This thesis is motivated, on the one hand, by the outstanding success of several parallel robots and, on the other hand, by the lack of unified and straightforward approaches for the analysis, synthesis and implementation of parallel robots, in general, and those featuring five degrees of freedom, in particular. Accordingly, this thesis aspires to provide an insight into these issues and proposes novel approaches in order to deal with the modelling, performance analysis, dimensional synthesis and control of parallel robots.
A special attention is given to finding a balance between problem complexity and accurate results within the scope of both the analysis and synthesis of parallel robots. First, an approach is proposed to cope with type synthesis. It consists in breaking down the main task to the synthesis of open-loop kinematic chains, which is more straightforward. Second, the kinematic, first-order error, dynamic and elastodynamic models are derived. These are based on symbolic equations and are computationally more efficient than a simulation, especially when dimensional synthesis is concerned.

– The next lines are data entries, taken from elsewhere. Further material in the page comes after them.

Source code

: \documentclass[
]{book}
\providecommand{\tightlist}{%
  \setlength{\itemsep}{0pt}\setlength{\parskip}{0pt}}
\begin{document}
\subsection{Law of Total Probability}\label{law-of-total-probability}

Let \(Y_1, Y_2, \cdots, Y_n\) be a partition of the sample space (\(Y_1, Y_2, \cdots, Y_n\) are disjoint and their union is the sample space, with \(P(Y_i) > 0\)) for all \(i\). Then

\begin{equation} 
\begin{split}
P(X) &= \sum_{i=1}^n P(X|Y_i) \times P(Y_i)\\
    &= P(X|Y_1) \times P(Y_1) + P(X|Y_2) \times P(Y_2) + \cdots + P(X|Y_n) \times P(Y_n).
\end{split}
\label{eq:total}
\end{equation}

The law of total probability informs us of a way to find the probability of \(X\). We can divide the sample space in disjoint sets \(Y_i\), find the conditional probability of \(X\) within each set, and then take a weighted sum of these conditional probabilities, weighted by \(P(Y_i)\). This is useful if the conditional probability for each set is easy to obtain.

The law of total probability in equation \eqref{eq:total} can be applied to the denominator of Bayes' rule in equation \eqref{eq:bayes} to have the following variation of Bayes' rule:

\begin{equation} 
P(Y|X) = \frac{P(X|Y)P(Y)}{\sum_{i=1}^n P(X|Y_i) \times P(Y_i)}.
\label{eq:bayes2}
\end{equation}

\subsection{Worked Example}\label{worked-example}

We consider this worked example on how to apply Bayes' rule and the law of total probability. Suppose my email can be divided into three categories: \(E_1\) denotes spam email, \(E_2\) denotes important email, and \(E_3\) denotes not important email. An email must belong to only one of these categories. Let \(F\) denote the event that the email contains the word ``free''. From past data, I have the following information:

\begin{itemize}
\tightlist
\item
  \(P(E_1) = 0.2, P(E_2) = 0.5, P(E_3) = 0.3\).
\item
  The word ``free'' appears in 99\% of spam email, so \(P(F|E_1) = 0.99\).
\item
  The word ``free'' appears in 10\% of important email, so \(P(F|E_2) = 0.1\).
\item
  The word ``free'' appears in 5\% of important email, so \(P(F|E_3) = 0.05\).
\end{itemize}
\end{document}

Third, this thesis points out the importance of the preliminary evaluation of the kinetostatic performances of parallel manipulators and proposes adequate indices that allow characterizing accuracy, velocity and force transmission along and about each direction of the Cartesian space. Within the scope of dimensional synthesis, it will also be shown that these indices enable the designer to identify appropriate manipulator geometries already at an early stage of the design process. The implementation of an appropriate control system for parallel manipulators is also tackled and experimental results are given.